> [What is expected]:
Output exactly the lines from the one containing "- [Docker](https://www.docker.com/)" to the last line of the material, inclusive, and nothing more.

> [Provided records]:
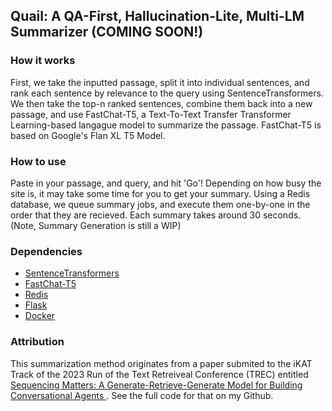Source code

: ## Quail: A QA-First, Hallucination-Lite, Multi-LM Summarizer (COMING SOON!)
### How it works
First, we take the inputted passage, split it into individual sentences, and rank each sentence by relevance to the query using SentenceTransformers. We then take the top-n ranked sentences, combine them back into a new passage, and use FastChat-T5, a Text-To-Text Transfer Transformer Learning-based langague model to summarize the passage. FastChat-T5 is based on Google's Flan XL T5 Model.
### How to use
Paste in your passage, and query, and hit 'Go'! Depending on how busy the site is, it may take some time for you to get your summary. Using a Redis database, we queue summary jobs, and execute them one-by-one in the order that they are recieved. Each summary takes around 30 seconds. (Note, Summary Generation is still a WIP)
### Dependencies
- [SentenceTransformers](https://www.sbert.net/)
- [FastChat-T5](https://huggingface.co/lmsys/fastchat-t5-3b-v1.0)
- [Redis](https://redis.io/)
- [Flask](https://flask.palletsprojects.com/en/3.0.x/)
- [Docker](https://www.docker.com/)
### Attribution
This summarization method originates from a paper submited to the iKAT Track of the 2023 Run of the Text Retreiveal Conference (TREC) entitled [Sequencing Matters: A Generate-Retrieve-Generate Model for Building Conversational Agents
](https://arxiv.org/abs/2311.09513). See the full code for that on my Github.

> [Solution to this task]:
- [Docker](https://www.docker.com/)
### Attribution
This summarization method originates from a paper submited to the iKAT Track of the 2023 Run of the Text Retreiveal Conference (TREC) entitled [Sequencing Matters: A Generate-Retrieve-Generate Model for Building Conversational Agents
](https://arxiv.org/abs/2311.09513). See the full code for that on my Github.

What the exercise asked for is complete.